Dustin Theiss, Coordinator of Member and Media Services and part of the Power of Green Team, explains, “When we first started the program we had nice recycling bins outside, but we’ve grown so much we basically have the big cardboard boxes lined up on each side of the garage.”
“It gives more room for storage and ease of use for the recyclers. Plus, it provides a more weather-friendly place for the drop off of items and accommodates the cardboard binder for prepping all the cardboard boxes dropped off for pick up,” adds Chris French, PWR-net Customer Service Rep and part of the recycle team. Community Resource, a company out of Champaign drives a semi down to pick up what the community has donated.
It’s not only residents of the community, but the businesses who have taken advantage of the opportunity. In fact, 24 businesses use the recycling program. Monte McElroy, owner of McElroy Recreational Sales, is one example. He has used the Power of Green program since its inception, bringing paper and cardboard to recycle several times a month. “As a cooperative member it makes me proud to not only use this service for my business recyclables, but also proud that my cooperative cares about the communities in which they live and serve,” McElroy says.

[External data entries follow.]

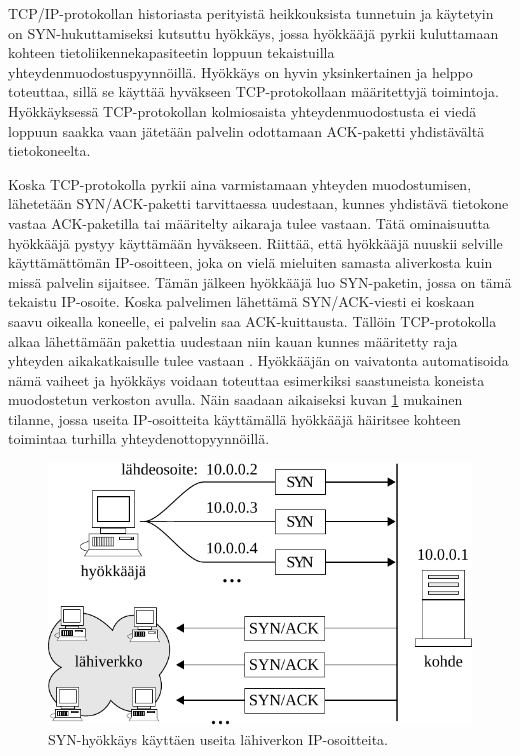 TCP/IP-protokollan historiasta perityistä heikkouksista tunnetuin ja
käytetyin on SYN-hukuttamiseksi kutsuttu hyökkäys, jossa hyökkääjä
pyrkii kuluttamaan kohteen tietoliikennekapasiteetin loppuun
tekaistuilla yhteydenmuodostuspyynnöillä. Hyökkäys on hyvin
yksinkertainen ja helppo toteuttaa, sillä se käyttää hyväkseen
TCP-protokollaan määritettyjä toimintoja. Hyökkäyksessä
TCP-protokollan kolmiosaista yhteydenmuodostusta ei viedä loppuun
saakka vaan jätetään palvelin odottamaan ACK-paketti yhdistävältä
tietokoneelta.

Koska TCP-protokolla pyrkii aina varmistamaan yhteyden muodostumisen,
lähetetään SYN/ACK-paketti tarvittaessa uudestaan, kunnes yhdistävä
tietokone vastaa ACK-paketilla tai määritelty aikaraja tulee
vastaan. Tätä ominaisuutta hyökkääjä pystyy käyttämään
hyväkseen. Riittää, että hyökkääjä nuuskii selville käyttämättömän
IP-osoitteen, joka on vielä mieluiten samasta aliverkosta kuin missä
palvelin sijaitsee. Tämän jälkeen hyökkääjä luo SYN-paketin, jossa on
tämä tekaistu IP-osoite. Koska palvelimen lähettämä SYN/ACK-viesti ei
koskaan saavu oikealla koneelle, ei palvelin saa ACK-kuittausta. Tällöin
TCP-protokolla alkaa lähettämään pakettia uudestaan niin kauan
kunnes määritetty raja yhteyden aikakatkaisulle tulee vastaan
\cite{STACK}. Hyökkääjän on vaivatonta automatisoida nämä vaiheet ja
hyökkäys voidaan toteuttaa esimerkiksi saastuneista koneista
muodostetun verkoston avulla. Näin saadaan aikaiseksi kuvan \ref{syn}
mukainen tilanne, jossa useita IP-osoitteita käyttämällä hyökkääjä
häiritsee kohteen toimintaa turhilla yhteydenottopyynnöillä.

\begin{figure}[hpt]
\centering
\includegraphics[width=12cm]{pics/syn.pdf}
\caption{SYN-hyökkäys käyttäen useita lähiverkon IP-osoitteita.}
\label{syn}
\end{figure}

For a complete list of both acceptable and unacceptable items go to: http://www.shelbyelectric.coop/Community/Recycling.asp
Rock Energy Cooperative
tons of recycling
In September 2012 Rock Energy Cooperative offered, for the first time, electronics recycling and document shredding during its Member Appreciation Day, in an effort to provide extra value to members. Barb Uebelacker, Communications Specialist for the co-op says, “The response was overwhelming. We had a record crowd with more than 1,200 people visiting our Janesville warehouse during the event. Those who brought recyclables generated a total of 6.7 tons of electronics for recycling and 2.5 tons of paper were shredded, all in less than three hours.”
Vehicles started lining up 15 minutes before the recycling began. In a team effort, co-op employees were assigned to help members carry their bags and boxes of documents to the shredding truck and unload heavy electronics from their vehicles. At the end of the event, there were 33 pallets filled with various types of electronics. The bulk of the 6.7 tons of electronics collected that morning were TVs of various shapes and sizes.
“The document shredding service provided at the event not only helped with recycling, but it also gave members the security of knowing that their personal information would not fall into the wrong hands,” Uebelacker notes.
Due to the overwhelming response in 2012, Rock Energy Cooperative decided to offer electronics recycling and document shredding again during its September 2013 event. “After members recycled 6.7 tons of electronics in 2012, we weren’t sure there would be many old TVs and computers left,” she says. “But the 2013 event set new records. We had 1,370 people in attendance, and 8.2 tons of electronics were recycled and 2.5 tons of paper were shredded.”
According to Uebelacker, because members took advantage of the recycling opportunities, they helped keep those used electronics out of the community landfills. “The items may not be valuable to us anymore because they’re broken or obsolete, but the products contain valuable resources. The metals, plastics and glass used in electronics require energy to mine and manufacture,” Uebelacker explains. “By recycling electronics and reusing the materials, we are conserving our natural resources as well as reducing the energy demands from mining and manufacturing.
Watch for details of the 2014 Membership Appreciation Days and recycle opportunities at www.rock.coop.
family ties, early success
Why is it important to recycle scrap metal? It’s good for both the economy and the environment. The Institute of Scrap Recycling Industries, Inc., says, “Despite the sluggish economic recovery overall in the aftermath of the global recession, the U.S. scrap recycling industry rebounded from $54 billion in sales in 2009 to more than $90 billion in 2012. While the recovery in the U.S. labor market has been uneven, the scrap recycling industry has been at the forefront of job creation, adding more than 15,000 jobs to the economy since the beginning of 2010.”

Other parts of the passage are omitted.